[EXERCISE DIRECTIONS]: Search the data for the string "software", and report each line where it is found.

Segment Open

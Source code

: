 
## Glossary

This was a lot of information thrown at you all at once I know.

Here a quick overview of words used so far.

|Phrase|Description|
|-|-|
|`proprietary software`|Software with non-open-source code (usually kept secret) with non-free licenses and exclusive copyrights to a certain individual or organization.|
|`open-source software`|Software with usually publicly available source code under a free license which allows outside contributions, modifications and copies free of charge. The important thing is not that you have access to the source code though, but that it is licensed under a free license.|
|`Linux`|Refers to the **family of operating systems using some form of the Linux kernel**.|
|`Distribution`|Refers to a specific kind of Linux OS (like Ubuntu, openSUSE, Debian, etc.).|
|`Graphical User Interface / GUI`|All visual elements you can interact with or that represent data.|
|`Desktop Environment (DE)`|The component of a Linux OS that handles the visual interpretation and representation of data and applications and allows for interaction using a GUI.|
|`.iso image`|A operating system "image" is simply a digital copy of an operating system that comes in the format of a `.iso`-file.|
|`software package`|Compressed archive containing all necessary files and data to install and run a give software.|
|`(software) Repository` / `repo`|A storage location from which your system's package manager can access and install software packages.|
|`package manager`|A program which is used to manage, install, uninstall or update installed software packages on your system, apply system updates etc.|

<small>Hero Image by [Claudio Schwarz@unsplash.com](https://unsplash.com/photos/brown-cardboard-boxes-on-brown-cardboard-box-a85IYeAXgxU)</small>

Segment Closed

[SOLUTION BELOW]:
|`proprietary software`|Software with non-open-source code (usually kept secret) with non-free licenses and exclusive copyrights to a certain individual or organization.|
|`open-source software`|Software with usually publicly available source code under a free license which allows outside contributions, modifications and copies free of charge. The important thing is not that you have access to the source code though, but that it is licensed under a free license.|
|`software package`|Compressed archive containing all necessary files and data to install and run a give software.|
|`(software) Repository` / `repo`|A storage location from which your system's package manager can access and install software packages.|
|`package manager`|A program which is used to manage, install, uninstall or update installed software packages on your system, apply system updates etc.|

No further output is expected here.